Бэзил шагал впереди, подняв воротник, вглядываясь в сумерки, словно какой-то гротескный Наполеон. Сгущалась мгла, стояла тишина, мы шли против ветра, по лугу, когда наш вожатый повернулся, и я разглядел на его лице широкую улыбку победителя.
– Ну, вот! – воскликнул он, вынимая руки из карманов. – Пришли. – И он хлопнул в ладоши, не снимая перчаток.
Ветер горестно выл над неприютным лугом; два вяза нависли над нами бесформенными тучами. До самого горизонта здесь не было никого, даже зверя, а посреди пустыни стоял Бэзил Грант, потирая руки, словно гостеприимный кабатчик в дверях своего кабачка.
– Хорошо вернуться к цивилизации! – весело сказал он. – Вот говорят, что в ней нет поэзии. Не верьте, это – заблуждение цивилизованных людей. Подождите, пока вы и впрямь затеряетесь в природе, среди бесовских лесов и жестоких цветов. Тогда вы и поймете, что нет звезды, подобной звезде очага; нет реки, подобной реке вина, доброго красного вина, которое вы, мистер Руперт Грант, будете через две-три минуты поглощать без всякой меры.
Ветер в деревьях затих, мы тревожно переглянулись. Бэзил радостно продолжал:
– Вот увидите, у себя дома наш хозяин куда проще. Я как-то был у него в Ярмуте, там он жил в такой хижине, и в Лондоне, в порту, он жил на складе. Он славный человек, а самое лучшее в нем – то, о чем я говорил.
– О чем вы говорите сейчас? – спросил я, не видя смысла в этих словах. – Что в нем самое лучшее?
– Правдивость, – отвечал Бэзил. – Скрупулезная, буквальная правдивость.
– Ну, знаешь! – вскричал Руперт, притопывая то ли от злости, то ли от холода, словно кебмен. – Что-то сейчас он не очень скрупулезен. Да и ты, надо сказать. Какого черта ты затащил нас в эту дыру.
– Он слишком правдив, – продолжал Бэзил, – слишком строг и точен. Надо бы подбавить намеков, неясностей, вполне законной романтики. Однако пора идти. Мы опоздаем к ужину.
Руперт страшно побледнел и прошептал мне на ухо:
– Неужели галлюцинации? Неужели ему мерещится дом?
– Да, наверное, – сказал я и громко, весело, здраво прибавил, обращаясь к Бэзилу: – Ну, ну, что это вы! Куда вы нас зовете?
Голос мой показался мне таким же странным, как ветер.
– Сюда, наверх! – Бэзил прыгнул и стал карабкаться по серой колонне ствола. – Лезьте, лезьте! – кричал он из тьмы весело, словно школьник. – А то опоздаем.
Огромные вязы стояли совсем рядом, зазор был меньше ярда, а то и меньше фута, словно деревья эти – сиамские близнецы растительного царства. И сучья, и выемки стволов образовали ступеньки, какую-то природную лестницу.

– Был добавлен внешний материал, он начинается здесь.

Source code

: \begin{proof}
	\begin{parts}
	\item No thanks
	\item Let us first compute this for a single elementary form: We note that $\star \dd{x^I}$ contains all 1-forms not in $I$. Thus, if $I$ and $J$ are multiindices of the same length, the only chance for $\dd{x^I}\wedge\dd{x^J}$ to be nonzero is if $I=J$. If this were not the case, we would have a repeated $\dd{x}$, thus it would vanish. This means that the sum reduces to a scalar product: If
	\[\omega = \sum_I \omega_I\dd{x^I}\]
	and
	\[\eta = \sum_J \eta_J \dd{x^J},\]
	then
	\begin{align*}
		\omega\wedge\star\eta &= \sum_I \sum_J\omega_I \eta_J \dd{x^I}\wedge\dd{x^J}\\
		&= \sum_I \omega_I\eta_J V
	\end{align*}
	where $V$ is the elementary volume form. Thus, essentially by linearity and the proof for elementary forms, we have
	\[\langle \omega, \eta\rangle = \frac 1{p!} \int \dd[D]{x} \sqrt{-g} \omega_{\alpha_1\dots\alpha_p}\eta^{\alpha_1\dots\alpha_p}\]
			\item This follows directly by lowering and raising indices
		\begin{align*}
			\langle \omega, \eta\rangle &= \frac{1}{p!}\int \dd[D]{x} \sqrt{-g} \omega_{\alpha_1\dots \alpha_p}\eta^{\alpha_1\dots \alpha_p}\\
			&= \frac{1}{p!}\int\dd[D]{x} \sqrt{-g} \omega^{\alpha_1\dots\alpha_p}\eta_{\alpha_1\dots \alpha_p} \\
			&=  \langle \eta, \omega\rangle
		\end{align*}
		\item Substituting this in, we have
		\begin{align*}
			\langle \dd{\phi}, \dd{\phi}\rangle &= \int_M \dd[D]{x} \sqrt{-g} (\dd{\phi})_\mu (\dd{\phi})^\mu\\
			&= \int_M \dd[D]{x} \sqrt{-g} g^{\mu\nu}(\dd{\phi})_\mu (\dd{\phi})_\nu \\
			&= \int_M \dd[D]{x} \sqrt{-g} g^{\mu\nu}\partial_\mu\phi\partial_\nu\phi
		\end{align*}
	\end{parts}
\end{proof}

Так и не знаю, почему мы послушались. Быть может, тайна тьмы и бесприютности умножила мистику первенства, которым наделен Бэзил. Великанья лестница над нами вела куда-то, видимо, к звездам, и ликующий голос звал нас на небо.
На полпути меня лизнул и отрезвил холодный ночной воздух. Гипноз безумца рассеялся; и я увидел, как на чертеже или на карте, современных людей в пальто, которые лезут на дерево где-то в болотах, тогда как проходимец, которого они ищут, смеется над ними в каком-нибудь низкопробном ресторане. Да и как ему и смеяться? Но подумать жутко, что бы он делал, как хохотал, если бы нас увидел! От этой мысли я чуть не свалился с дерева.
– Суинберн, – раздался вверху голос Руперта, – что же мы делаем? Давайте спустимся вниз. – И я понял по самому звуку, что и он проснулся.
– Нельзя бросить Бэзила, – сказал я. – Схватите-ка его ногу!
– Он слишком высоко, – ответил Руперт, – почти на вершине. Ищет этого лейтенанта в вороньих гнездах.
Мы и сами были высоко, там, где могучие стволы уже дрожали и качались от ветра. Я взглянул вниз и увидел, что почти прямые линии чуть-чуть сближаются. Раньше я видел, как деревья сближаются в вышине; сейчас они сближались внизу, у земли, и я ощутил что затерян в космосе, словно падающая звезда.
– Неужели его не остановить? – крикнул я.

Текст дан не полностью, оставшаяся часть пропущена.